↓↓↓
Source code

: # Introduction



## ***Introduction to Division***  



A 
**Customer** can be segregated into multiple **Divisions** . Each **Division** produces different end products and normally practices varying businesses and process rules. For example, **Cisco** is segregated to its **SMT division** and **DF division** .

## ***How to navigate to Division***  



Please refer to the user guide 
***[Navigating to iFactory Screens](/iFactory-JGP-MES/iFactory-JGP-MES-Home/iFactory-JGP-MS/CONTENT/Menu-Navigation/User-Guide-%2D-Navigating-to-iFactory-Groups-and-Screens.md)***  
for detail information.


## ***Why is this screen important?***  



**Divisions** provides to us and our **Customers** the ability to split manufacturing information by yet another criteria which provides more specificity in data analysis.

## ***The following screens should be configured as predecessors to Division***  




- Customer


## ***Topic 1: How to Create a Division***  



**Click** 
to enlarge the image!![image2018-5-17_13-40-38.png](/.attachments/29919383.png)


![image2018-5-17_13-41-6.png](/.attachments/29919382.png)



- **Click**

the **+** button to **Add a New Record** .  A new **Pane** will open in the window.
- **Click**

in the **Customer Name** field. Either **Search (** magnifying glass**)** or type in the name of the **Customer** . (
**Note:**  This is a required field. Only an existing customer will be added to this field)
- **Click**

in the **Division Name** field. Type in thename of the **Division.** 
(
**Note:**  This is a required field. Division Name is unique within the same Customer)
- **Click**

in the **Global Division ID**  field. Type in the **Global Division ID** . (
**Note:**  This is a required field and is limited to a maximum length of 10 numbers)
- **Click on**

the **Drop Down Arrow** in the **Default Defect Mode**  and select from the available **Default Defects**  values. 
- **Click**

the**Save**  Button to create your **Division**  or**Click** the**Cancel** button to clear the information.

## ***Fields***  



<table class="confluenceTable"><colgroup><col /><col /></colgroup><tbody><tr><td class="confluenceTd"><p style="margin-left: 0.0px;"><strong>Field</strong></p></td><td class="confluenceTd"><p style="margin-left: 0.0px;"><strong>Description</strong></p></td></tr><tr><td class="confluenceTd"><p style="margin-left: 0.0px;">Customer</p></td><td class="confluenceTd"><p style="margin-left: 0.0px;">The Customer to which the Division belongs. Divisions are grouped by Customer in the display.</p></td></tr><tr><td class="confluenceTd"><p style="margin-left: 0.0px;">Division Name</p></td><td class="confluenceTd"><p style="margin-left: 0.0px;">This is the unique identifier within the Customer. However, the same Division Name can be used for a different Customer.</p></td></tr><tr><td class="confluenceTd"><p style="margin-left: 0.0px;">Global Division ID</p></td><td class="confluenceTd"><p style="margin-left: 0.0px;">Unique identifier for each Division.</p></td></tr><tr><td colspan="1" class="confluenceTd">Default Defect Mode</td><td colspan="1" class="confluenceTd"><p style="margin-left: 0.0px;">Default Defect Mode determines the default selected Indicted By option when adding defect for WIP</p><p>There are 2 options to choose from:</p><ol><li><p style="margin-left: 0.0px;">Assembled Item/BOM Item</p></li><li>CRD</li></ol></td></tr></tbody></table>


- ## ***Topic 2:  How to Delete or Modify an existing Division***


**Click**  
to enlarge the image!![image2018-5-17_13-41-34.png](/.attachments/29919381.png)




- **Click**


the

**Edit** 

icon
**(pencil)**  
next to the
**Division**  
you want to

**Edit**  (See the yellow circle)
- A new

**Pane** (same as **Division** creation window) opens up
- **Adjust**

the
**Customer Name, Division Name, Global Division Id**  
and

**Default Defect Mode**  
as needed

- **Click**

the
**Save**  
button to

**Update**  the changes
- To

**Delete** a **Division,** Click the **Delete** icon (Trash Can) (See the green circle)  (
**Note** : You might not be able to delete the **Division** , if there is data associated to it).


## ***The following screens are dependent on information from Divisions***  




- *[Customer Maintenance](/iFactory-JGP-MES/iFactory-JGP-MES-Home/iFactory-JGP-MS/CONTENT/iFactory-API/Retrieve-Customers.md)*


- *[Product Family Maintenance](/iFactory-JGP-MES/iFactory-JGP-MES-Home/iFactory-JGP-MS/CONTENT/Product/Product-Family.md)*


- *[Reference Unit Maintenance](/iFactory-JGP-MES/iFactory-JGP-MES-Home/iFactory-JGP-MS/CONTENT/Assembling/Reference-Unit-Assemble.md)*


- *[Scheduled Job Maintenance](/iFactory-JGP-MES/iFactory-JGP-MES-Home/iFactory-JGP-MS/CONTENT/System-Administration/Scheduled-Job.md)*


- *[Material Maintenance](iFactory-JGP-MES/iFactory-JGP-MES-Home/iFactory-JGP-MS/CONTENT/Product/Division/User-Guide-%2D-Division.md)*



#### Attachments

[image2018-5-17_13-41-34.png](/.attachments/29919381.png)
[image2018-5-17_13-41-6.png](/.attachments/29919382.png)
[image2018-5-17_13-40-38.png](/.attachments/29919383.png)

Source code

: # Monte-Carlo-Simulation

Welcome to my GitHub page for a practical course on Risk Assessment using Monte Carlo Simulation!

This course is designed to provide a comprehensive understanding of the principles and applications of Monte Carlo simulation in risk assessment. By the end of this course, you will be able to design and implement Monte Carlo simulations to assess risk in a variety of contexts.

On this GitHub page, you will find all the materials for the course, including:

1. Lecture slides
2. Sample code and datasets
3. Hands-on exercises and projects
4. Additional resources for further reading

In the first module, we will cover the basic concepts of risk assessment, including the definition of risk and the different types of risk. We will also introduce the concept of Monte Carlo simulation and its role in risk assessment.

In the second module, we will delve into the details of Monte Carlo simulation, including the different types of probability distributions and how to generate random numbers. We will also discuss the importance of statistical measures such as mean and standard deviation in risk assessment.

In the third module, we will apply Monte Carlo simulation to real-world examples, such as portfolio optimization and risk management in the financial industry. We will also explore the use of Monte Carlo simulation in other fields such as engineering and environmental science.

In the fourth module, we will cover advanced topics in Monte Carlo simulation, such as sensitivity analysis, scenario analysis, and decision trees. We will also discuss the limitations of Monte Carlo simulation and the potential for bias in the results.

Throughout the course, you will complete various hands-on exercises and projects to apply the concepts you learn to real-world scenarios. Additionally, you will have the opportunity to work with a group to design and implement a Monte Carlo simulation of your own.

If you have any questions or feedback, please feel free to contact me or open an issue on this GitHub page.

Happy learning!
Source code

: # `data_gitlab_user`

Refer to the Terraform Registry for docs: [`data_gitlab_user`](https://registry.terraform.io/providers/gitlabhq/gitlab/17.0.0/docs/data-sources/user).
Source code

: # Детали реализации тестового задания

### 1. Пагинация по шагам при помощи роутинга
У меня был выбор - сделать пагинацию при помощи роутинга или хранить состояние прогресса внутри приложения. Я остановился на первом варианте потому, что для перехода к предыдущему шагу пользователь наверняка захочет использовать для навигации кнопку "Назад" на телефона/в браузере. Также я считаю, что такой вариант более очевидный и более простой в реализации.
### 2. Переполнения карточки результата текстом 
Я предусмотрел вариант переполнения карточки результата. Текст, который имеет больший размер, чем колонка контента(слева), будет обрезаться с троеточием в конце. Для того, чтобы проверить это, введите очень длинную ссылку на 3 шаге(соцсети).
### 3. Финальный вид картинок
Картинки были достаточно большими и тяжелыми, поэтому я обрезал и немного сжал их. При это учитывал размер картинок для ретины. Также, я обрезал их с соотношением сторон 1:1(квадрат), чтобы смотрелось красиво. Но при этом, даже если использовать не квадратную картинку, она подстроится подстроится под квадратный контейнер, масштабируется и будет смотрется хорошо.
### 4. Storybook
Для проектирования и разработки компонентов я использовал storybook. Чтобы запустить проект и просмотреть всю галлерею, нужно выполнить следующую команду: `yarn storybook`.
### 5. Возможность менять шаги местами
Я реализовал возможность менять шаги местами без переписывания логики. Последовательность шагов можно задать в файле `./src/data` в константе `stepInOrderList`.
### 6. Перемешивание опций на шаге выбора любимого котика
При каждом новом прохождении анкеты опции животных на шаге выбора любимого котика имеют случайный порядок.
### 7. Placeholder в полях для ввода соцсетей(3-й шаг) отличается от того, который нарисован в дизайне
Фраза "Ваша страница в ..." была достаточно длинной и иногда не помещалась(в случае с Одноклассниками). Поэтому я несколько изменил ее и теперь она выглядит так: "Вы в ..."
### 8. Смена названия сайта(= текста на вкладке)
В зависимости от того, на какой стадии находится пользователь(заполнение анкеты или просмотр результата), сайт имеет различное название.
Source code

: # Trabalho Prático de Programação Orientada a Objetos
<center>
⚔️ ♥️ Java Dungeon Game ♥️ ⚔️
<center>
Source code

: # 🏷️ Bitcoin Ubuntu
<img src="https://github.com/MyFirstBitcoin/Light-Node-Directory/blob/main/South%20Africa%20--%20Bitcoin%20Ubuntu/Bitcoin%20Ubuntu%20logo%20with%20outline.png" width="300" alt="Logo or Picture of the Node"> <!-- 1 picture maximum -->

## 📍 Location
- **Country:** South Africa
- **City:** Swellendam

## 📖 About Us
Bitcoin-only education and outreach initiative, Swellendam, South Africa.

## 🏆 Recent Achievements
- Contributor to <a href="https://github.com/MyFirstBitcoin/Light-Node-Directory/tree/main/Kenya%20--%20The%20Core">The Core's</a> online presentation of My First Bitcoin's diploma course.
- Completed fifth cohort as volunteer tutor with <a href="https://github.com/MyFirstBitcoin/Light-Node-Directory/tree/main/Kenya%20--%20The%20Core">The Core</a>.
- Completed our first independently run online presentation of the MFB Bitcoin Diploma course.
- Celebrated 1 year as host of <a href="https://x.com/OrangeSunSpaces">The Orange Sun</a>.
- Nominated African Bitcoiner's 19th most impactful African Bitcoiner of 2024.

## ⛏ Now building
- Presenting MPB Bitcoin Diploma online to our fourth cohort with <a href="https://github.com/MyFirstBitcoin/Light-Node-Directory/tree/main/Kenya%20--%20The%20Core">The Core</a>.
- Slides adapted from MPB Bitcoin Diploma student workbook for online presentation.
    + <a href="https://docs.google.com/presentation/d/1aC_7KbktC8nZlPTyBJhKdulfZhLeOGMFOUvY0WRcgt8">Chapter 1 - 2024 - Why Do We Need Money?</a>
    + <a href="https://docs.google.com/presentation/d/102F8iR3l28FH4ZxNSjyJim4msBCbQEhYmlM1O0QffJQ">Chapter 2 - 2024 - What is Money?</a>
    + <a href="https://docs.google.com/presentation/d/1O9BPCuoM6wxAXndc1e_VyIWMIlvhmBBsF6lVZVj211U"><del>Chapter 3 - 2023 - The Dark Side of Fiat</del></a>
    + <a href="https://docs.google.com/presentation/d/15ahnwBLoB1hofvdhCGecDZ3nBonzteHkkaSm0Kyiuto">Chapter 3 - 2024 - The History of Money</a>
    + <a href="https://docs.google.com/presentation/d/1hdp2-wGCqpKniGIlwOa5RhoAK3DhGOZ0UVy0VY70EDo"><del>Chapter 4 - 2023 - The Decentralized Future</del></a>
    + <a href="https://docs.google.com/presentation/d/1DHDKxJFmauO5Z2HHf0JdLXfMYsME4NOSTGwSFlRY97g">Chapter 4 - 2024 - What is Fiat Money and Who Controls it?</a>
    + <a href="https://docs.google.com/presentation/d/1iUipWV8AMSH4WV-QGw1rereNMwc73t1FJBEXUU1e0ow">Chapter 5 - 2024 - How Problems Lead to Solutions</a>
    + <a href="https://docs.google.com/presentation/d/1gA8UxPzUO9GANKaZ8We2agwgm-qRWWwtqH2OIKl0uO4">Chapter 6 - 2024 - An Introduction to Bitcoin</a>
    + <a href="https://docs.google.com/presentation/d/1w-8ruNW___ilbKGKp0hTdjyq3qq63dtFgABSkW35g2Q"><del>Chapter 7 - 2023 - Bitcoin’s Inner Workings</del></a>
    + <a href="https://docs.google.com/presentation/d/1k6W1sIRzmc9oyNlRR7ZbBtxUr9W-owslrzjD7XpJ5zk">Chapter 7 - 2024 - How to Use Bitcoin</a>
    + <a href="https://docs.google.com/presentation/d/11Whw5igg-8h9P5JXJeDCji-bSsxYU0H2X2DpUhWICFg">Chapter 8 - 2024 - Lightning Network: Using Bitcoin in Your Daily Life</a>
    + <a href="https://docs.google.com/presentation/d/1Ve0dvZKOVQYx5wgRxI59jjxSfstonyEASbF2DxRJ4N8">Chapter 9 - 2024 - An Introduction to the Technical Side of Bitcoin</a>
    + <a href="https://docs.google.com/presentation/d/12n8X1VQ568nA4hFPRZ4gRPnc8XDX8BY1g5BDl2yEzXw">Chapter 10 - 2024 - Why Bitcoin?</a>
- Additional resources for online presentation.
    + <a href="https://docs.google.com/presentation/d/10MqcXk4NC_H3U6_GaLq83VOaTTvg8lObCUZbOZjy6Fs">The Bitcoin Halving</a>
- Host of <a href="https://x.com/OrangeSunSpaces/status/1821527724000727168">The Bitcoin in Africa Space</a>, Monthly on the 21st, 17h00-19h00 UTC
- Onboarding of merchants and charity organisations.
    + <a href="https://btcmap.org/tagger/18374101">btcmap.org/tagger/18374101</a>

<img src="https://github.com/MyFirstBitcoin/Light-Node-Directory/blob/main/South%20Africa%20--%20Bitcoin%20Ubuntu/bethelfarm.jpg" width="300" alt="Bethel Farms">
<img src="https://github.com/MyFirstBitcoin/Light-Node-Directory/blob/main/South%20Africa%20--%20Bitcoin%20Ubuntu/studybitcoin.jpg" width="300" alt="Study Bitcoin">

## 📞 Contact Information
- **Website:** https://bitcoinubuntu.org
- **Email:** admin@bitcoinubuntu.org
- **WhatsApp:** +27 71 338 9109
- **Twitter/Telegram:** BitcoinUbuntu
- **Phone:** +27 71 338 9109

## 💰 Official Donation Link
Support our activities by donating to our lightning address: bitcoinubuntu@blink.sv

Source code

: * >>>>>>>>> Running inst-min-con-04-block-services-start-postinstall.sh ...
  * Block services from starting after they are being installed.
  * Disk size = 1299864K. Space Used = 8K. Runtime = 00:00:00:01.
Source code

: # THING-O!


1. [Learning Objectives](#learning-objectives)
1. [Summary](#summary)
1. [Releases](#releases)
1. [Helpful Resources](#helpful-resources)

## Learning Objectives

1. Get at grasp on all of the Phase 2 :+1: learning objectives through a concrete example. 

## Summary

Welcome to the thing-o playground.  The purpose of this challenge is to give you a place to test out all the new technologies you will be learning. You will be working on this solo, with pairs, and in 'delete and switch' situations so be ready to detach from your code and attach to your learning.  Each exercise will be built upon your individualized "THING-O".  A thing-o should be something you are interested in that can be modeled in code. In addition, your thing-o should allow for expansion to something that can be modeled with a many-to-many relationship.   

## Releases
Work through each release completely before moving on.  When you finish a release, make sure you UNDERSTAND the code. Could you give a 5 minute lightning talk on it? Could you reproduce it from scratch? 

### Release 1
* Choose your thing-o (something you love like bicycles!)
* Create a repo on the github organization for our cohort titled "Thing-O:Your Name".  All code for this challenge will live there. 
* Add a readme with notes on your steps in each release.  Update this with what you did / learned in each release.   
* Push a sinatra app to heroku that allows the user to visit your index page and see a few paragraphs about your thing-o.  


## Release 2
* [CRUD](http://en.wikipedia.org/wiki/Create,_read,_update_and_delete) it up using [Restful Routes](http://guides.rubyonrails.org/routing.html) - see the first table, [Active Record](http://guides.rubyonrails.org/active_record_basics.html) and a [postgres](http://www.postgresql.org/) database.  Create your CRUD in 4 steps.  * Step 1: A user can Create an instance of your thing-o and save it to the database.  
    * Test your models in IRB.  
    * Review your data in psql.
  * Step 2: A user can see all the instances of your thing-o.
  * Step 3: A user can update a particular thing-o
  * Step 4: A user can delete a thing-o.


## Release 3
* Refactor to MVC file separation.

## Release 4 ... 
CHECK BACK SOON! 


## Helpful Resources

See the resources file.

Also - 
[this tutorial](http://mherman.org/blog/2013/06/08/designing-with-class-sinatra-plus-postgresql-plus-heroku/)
↑↑↑
_EXERCISE OBJECTIVE_
Go through the data and show every line where "concepts" occurs.

_ANSWER FOR THE TASK_
In the first module, we will cover the basic concepts of risk assessment, including the definition of risk and the different types of risk. We will also introduce the concept of Monte Carlo simulation and its role in risk assessment.
Throughout the course, you will complete various hands-on exercises and projects to apply the concepts you learn to real-world scenarios. Additionally, you will have the opportunity to work with a group to design and implement a Monte Carlo simulation of your own.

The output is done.